The eponymous third track continues the habit of slithering between multiple sounds from the blunt brutality of Cannibal Corpse to the whimsical meandering of Opeth. At 1.45 it delivers a merciless shoulder check of a groove that shook my fillings loose, before then drifting into calmer skies. The frosted touch of black metal reminds us that the devil watches from the shadows, before more gentle room to breathe finally crumbles to closure with a disgusting sludge section…I could go on drily describing what the song itself does, but the key thing to remember is that when Fleshspoil fire on all guns, they’re really fucking good.

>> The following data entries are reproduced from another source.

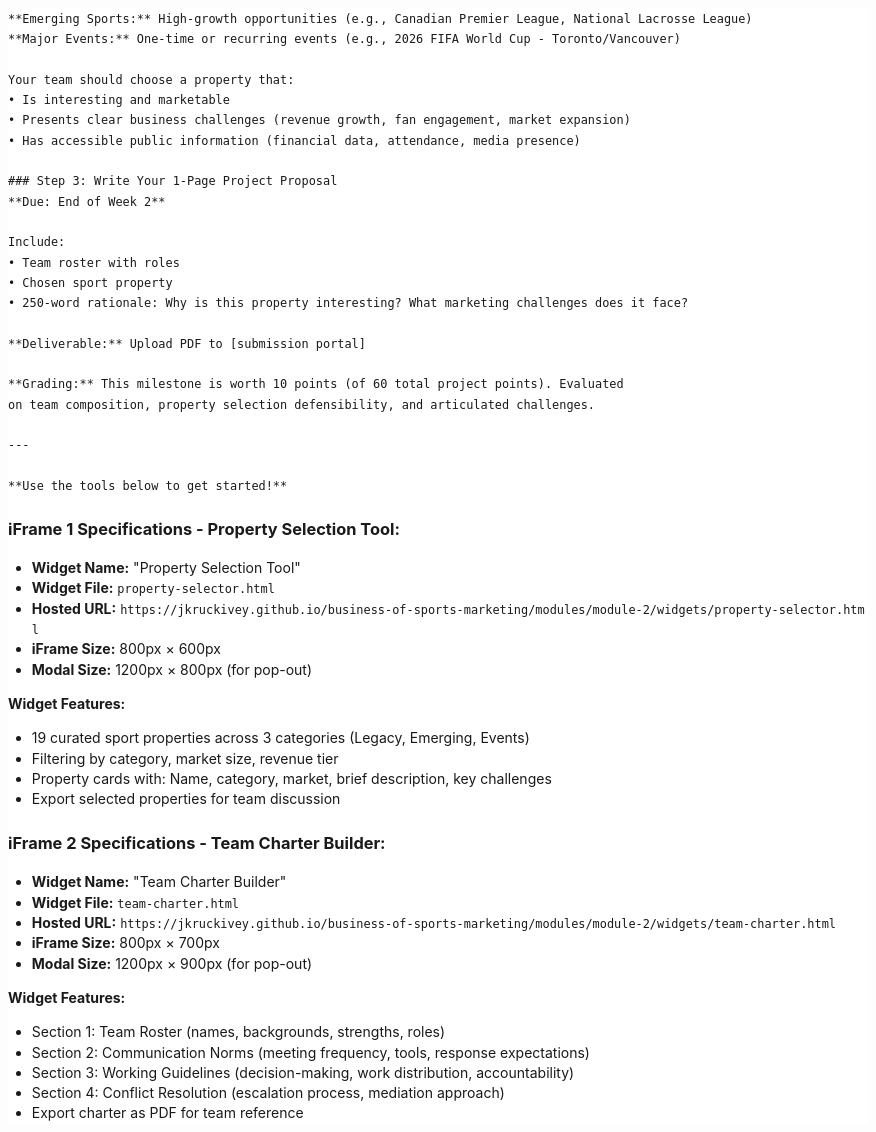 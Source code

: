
 ```
**Emerging Sports:** High-growth opportunities (e.g., Canadian Premier League, National Lacrosse League)
**Major Events:** One-time or recurring events (e.g., 2026 FIFA World Cup - Toronto/Vancouver)

Your team should choose a property that:
• Is interesting and marketable
• Presents clear business challenges (revenue growth, fan engagement, market expansion)
• Has accessible public information (financial data, attendance, media presence)

### Step 3: Write Your 1-Page Project Proposal
**Due: End of Week 2**

Include:
• Team roster with roles
• Chosen sport property
• 250-word rationale: Why is this property interesting? What marketing challenges does it face?

**Deliverable:** Upload PDF to [submission portal]

**Grading:** This milestone is worth 10 points (of 60 total project points). Evaluated
on team composition, property selection defensibility, and articulated challenges.

---

**Use the tools below to get started!**
```

### iFrame 1 Specifications - Property Selection Tool:
- **Widget Name:** "Property Selection Tool"
- **Widget File:** `property-selector.html`
- **Hosted URL:** `https://jkruckivey.github.io/business-of-sports-marketing/modules/module-2/widgets/property-selector.html`
- **iFrame Size:** 800px × 600px
- **Modal Size:** 1200px × 800px (for pop-out)

**Widget Features:**
- 19 curated sport properties across 3 categories (Legacy, Emerging, Events)
- Filtering by category, market size, revenue tier
- Property cards with: Name, category, market, brief description, key challenges
- Export selected properties for team discussion

### iFrame 2 Specifications - Team Charter Builder:
- **Widget Name:** "Team Charter Builder"
- **Widget File:** `team-charter.html`
- **Hosted URL:** `https://jkruckivey.github.io/business-of-sports-marketing/modules/module-2/widgets/team-charter.html`
- **iFrame Size:** 800px × 700px
- **Modal Size:** 1200px × 900px (for pop-out)

**Widget Features:**
- Section 1: Team Roster (names, backgrounds, strengths, roles)
- Section 2: Communication Norms (meeting frequency, tools, response expectations)
- Section 3: Working Guidelines (decision-making, work distribution, accountability)
- Section 4: Conflict Resolution (escalation process, mediation approach)
- Export charter as PDF for team reference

They can and do circumvent the ever-present risk of penning illogical messes of disjointed, uncomplimentary styles by artfully transitioning their material from one place into the next. They just don’t manage it all the time. “A Frail Demise” for example features a curious bit of falsetto at 2.59 that sounds a bit like King Diamond catching his balls in a mousetrap. It repeats it as well, just in case you thought you’d imagined it the first time around. It’s an annoying misstep, especially when the song is getting on for eight minutes long – the bulk of the rest of the song is, I think, killer - but let’s not pretend that there isn’t room for a big shiny pair of editorial scissors to do some work here and there. That gloomy, saturnine introduction and the beautiful marriage of melody and fury in the riffwork spread throughout, the way it chicanes though section after section, twisting, turning, mutating and metamorphosising, speaks for itself well enough quite without a Rob Halford impersonator taking a football to the nuts. “Walking Dead” too boasts a bit of butterfingered writing; the interplay between skronking staccato chords followed by drums and yelled vocals in isolation from each other is arresting every time I hear it, each iteration a shuddering stab at the brake that halts forward momentum like a tungsten wall, and I’d be comfortable saying that the final track is almost completely redundant.
But I do worry sometimes when I write these reviews that I’m coming across much more snidely or negatively than I really intend to, and that fumbling attempts at humour are instead reading as sarcasm and mean-spiritedness. It’s probably best to err on the critical side than dart off on florid ejaculations of cringeworthy fluff on behalf of an album that may or may not deserve it, but even so the impression of a jaded cynic unable to find the joy in anything is not one that I like the idea of providing, so let me take a shot at balancing the scales by howling Fleshspoil’s virtues to the heavens for a time; “The Beginning of the End” is progressive, diverse and for the most part deeply impressive in terms how niftily it sews it’s tapestry together, balancing it’s more brutal, atavistic, neanderthal death metal side with exquisite harmonies and melodies beautifully, emphasising the respective merits of both approaches. The production is thick and meaty, appropriately powerful while allowing each room audible room to breathe from the heaviest moment to the gentlest; the bass pops, the drums thunder, the guitar sears – there’s an organic, warm texture to it that feels wholly “right” for the music, raw and spined but altogether legible. It’s an album I’ve found myself consistently fascinated by, reeled back in by it’s versatility and craftsmanship. It straddles the line of knowing when to surprise by taking matters in a direction you couldn’t anticipate, but it also understands the need for payoff with a huge, carnivorous riff that takes your head off your neck. It bobs and weaves like it takes dodgeball really fucking seriously, never resting on it’s ample laurels but willing to experiment and take interesting paths with its songwriting.
And I think that last one is the thing I really respect about Fleshspoil - the forward-thinking and inventiveness even if the results prove occasionally suspect. I suppose it’s partially to be expected; none of the members are rookies after all. Still; if you found yourself pushed away by my earlier negativisms, if you’ve borne with me thus far, then please do give this album a shot. It’s worthy of both your time and funds, and I'll be keeping close tabs on whatever Fleshspoil opt to grace us with next.